Regarding claim 11, the combination of Srinivasan and KORNIENKO teaches all the limitations of claim 7 above. Srinivasan teaches comprising, based on the determining of whether any of the first group of objects correspond to any of the second group of objects ([0058] determines whether any of those face rectangles have previously (e.g., in connection with a previous frame or set of frames) been verified as corresponding to a human face. The example checker 706 of FIG. 7 includes a location calculator 718 to determine coordinates at which a received false positive face rectangle is located … The example checker 706 of FIG. 7 also includes a prior frame retriever 720 that retrieves data from the frame database 510 of FIG. 5 using the coordinates of the received false positive face rectangle ... The example prior frame retriever 720 queries the frame database 510 with the coordinates of the received false positive face rectangle to determine whether a face was detected at that location in a previous frame within a threshold amount of time (e.g., within the previous twelve frames)), whereby to reduce a likelihood that any of the first group of objects correspond to any of the second group of objects ([0031] when examples disclosed herein group together face detections for the period of time using the individual frames, examples disclosed herein also eliminate redundant ones of the groups that fall in the overlap region. Thus, examples disclosed herein eliminate redundant face detections in individual frames collected over a period of time, as well as redundant face detection groups formed from for the period of time using the individual frames; [0063] If the comparator 806 determines that the overlap face rectangle detected in connection with the second image sensor 405 is sufficiently similar to one of the face rectangles detected in connection with the first image sensor 404 (e.g., within the threshold), the comparator 806 designates the overlap rectangle detected in connection with the second image sensor 405 as a redundant face rectangle and eliminates the face rectangle from the second set of face rectangles 508 of the data tracker 504 of FIG. 5; See Para. 0071).
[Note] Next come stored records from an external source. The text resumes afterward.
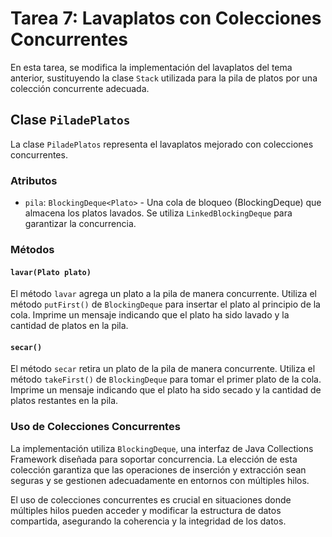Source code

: # Tarea 7: Lavaplatos con Colecciones Concurrentes

En esta tarea, se modifica la implementación del lavaplatos del tema anterior, sustituyendo la clase `Stack` utilizada
para la pila de platos por una colección concurrente adecuada.

## Clase `PiladePlatos`

La clase `PiladePlatos` representa el lavaplatos mejorado con colecciones concurrentes.

### Atributos

- `pila`: `BlockingDeque<Plato>` - Una cola de bloqueo (BlockingDeque) que almacena los platos lavados. Se
  utiliza `LinkedBlockingDeque` para garantizar la concurrencia.

### Métodos

#### `lavar(Plato plato)`

El método `lavar` agrega un plato a la pila de manera concurrente. Utiliza el método `putFirst()` de `BlockingDeque`
para insertar el plato al principio de la cola. Imprime un mensaje indicando que el plato ha sido lavado y la cantidad
de platos en la pila.

#### `secar()`

El método `secar` retira un plato de la pila de manera concurrente. Utiliza el método `takeFirst()` de `BlockingDeque`
para tomar el primer plato de la cola. Imprime un mensaje indicando que el plato ha sido secado y la cantidad de platos
restantes en la pila.

### Uso de Colecciones Concurrentes

La implementación utiliza `BlockingDeque`, una interfaz de Java Collections Framework diseñada para soportar
concurrencia. La elección de esta colección garantiza que las operaciones de inserción y extracción sean seguras y se
gestionen adecuadamente en entornos con múltiples hilos.

El uso de colecciones concurrentes es crucial en situaciones donde múltiples hilos pueden acceder y modificar la
estructura de datos compartida, asegurando la coherencia y la integridad de los datos.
Srinivasan does not expressly teach modifying the at least one transformation applied to the image data captured from the single camera position to adjust the geometric distortion of the frame to alter either of the first view of the scene and second view of the scene.
However, KORNIENKO teaches modifying the at least one transformation applied to the image data captured from the single camera position to adjust the geometric distortion of the frame to alter either of the first view of the scene and second view of the scene ([0018] Each half of the image may be transformed using a stereographic projection to a flat plane to generate two transformed images. In this way, a panoramic view of the scene obtained by the image capture device may be created using the two transformed images. This allows a single camera to be used to capture the scene in the room, instead of a pair of opposed cameras; [0032] Transformation data 270 representing at least one transformation for application to the input image data to adjust a geometric distortion of the input frame may also be obtained… The type of transformation which is used may also depend on a desired geometric distortion in the output frame).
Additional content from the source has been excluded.